• WHAT YOU HAVE TO DO:
For the listing below, return the line containing "- Buil this", the line containing "Vitalii Potseluiko", and all lines in between, exactly as written and nothing else.

• DATASET RECORDS:
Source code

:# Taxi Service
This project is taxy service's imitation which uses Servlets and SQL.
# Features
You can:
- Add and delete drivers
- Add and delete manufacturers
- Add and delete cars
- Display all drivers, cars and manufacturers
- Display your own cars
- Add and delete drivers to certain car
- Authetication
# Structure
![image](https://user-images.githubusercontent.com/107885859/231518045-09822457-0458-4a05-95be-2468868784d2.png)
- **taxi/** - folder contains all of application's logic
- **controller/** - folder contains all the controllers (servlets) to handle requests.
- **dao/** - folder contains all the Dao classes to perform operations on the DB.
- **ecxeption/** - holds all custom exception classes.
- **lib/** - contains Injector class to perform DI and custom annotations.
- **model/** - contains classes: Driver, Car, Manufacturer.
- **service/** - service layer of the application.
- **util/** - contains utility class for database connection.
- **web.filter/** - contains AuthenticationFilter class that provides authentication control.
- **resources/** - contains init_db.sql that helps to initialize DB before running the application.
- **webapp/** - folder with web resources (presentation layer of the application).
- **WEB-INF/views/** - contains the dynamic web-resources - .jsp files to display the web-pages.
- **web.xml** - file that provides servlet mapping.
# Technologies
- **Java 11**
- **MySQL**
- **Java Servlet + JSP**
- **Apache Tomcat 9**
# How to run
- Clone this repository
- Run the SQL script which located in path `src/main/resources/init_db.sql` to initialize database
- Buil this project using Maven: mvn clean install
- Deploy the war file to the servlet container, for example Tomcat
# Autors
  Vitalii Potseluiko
==
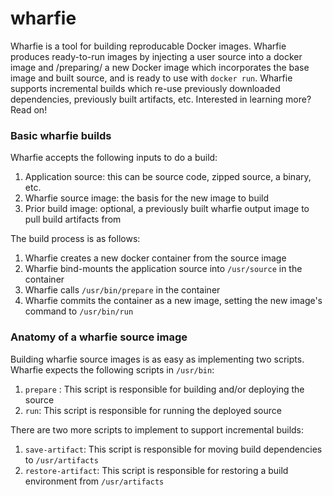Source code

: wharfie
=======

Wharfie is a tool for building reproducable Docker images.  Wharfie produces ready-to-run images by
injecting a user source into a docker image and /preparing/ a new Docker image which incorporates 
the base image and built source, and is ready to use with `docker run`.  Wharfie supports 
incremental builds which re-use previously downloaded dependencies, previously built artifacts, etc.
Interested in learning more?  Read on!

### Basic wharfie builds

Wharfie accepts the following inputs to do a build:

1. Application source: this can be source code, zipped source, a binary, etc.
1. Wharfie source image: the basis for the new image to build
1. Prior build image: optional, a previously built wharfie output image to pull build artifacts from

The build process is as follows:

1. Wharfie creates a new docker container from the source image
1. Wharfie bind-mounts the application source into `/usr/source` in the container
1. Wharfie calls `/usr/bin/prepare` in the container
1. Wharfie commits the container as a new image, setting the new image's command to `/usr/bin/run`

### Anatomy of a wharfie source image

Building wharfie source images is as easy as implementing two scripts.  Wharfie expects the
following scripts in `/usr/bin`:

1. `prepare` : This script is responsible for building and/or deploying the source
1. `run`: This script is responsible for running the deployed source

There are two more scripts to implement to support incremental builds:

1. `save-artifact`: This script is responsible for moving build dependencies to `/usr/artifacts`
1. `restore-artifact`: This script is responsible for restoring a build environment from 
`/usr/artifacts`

• SOLUTION:
- Buil this project using Maven: mvn clean install
- Deploy the war file to the servlet container, for example Tomcat
# Autors
  Vitalii Potseluiko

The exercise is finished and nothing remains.